Tally the lines of the data below that contain the string "Testing". Give the tally and nothing else.

##### GIVEN ENTRIES

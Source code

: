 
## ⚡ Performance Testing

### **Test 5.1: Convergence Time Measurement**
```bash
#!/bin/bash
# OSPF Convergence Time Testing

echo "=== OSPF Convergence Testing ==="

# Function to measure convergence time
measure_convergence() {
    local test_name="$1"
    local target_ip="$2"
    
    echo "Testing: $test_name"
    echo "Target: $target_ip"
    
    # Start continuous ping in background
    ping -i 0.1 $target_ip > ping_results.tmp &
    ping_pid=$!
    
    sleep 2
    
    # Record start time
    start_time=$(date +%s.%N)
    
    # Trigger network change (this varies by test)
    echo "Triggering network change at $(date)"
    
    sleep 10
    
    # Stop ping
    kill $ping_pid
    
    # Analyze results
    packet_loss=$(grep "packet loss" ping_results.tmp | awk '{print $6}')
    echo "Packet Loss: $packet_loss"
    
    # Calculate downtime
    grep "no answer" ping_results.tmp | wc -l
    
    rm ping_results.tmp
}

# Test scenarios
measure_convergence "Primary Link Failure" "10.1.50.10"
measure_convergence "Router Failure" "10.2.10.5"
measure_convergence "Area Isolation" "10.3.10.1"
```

##########

=== ANSWER TO THIS TASK ===
4